“It’s all still here,” I thought, as the little grey car rounded a bend beside a faded Canadian flag. “It looks the same.”
I’d been here before, bouncing up and down the golf-cart sized roads of Normandy. The farmland neatly packed in hedgerows, the church towers, the crashing waves on the beach below…I’d seen them as a kid, through the lens of video games and movies. But those were just flashing images on a screen. They were just the ghosts of a black and white film shot in the 1940s.
On the other side of the bend, a small marker stood overlooking a stream. It bore an inscription in French, roughly translated: “June 2, 1944 two Canadian pilots died here after fighting to save this town.”
The village couldn’t have had more than 30 buildings, but even 70 years later some still flew tattered Canadian flags.
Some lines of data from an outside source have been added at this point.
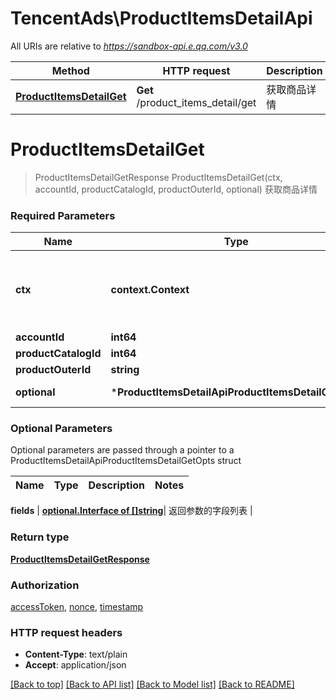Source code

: # TencentAds\ProductItemsDetailApi

All URIs are relative to *https://sandbox-api.e.qq.com/v3.0*

Method | HTTP request | Description
------------- | ------------- | -------------
[**ProductItemsDetailGet**](ProductItemsDetailApi.md#ProductItemsDetailGet) | **Get** /product_items_detail/get | 获取商品详情


# **ProductItemsDetailGet**
> ProductItemsDetailGetResponse ProductItemsDetailGet(ctx, accountId, productCatalogId, productOuterId, optional)
获取商品详情

### Required Parameters

Name | Type | Description  | Notes
------------- | ------------- | ------------- | -------------
 **ctx** | **context.Context** | context for authentication, logging, cancellation, deadlines, tracing, etc.
  **accountId** | **int64**|  | 
  **productCatalogId** | **int64**|  | 
  **productOuterId** | **string**|  | 
 **optional** | ***ProductItemsDetailApiProductItemsDetailGetOpts** | optional parameters | nil if no parameters

### Optional Parameters
Optional parameters are passed through a pointer to a ProductItemsDetailApiProductItemsDetailGetOpts struct

Name | Type | Description  | Notes
------------- | ------------- | ------------- | -------------



 **fields** | [**optional.Interface of []string**](string.md)| 返回参数的字段列表 | 

### Return type

[**ProductItemsDetailGetResponse**](ProductItemsDetailGetResponse.md)

### Authorization

[accessToken](../README.md#accessToken), [nonce](../README.md#nonce), [timestamp](../README.md#timestamp)

### HTTP request headers

 - **Content-Type**: text/plain
 - **Accept**: application/json

[[Back to top]](#) [[Back to API list]](../README.md#documentation-for-api-endpoints) [[Back to Model list]](../README.md#documentation-for-models) [[Back to README]](../README.md)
The route hadn’t occurred to me when I planned a stop at Mont St. Michel. In fact, I wasn’t supposed to be in Normandy at all. I was supposed to be in Nantes, but do to a last minute change of plans, I suddenly found myself bobbing up and down the same, tiny roads I’d seen in all of those video games. I was inadvertently following the same route to Paris that allied troops did decades ago.
I knew so from the Canadian flags, from the fact that there were no major cities anywhere nearby, and from the scattered British and American flags that joined the local French fabric along the way.
I’m sorry to say that I have very few photos of that drive. It was too much. I just couldn’t take any. I grabbed a handful of shots at Omaha Beach: I’d stopped there when I realized where I was. I’ve got a few from the silenced German batteries at Maisy, where recent excavations allow you to walk the old trenches and explore the old bunkers, almost undisturbed. And, I have some from the American cemetery, where the real heroes are at rest.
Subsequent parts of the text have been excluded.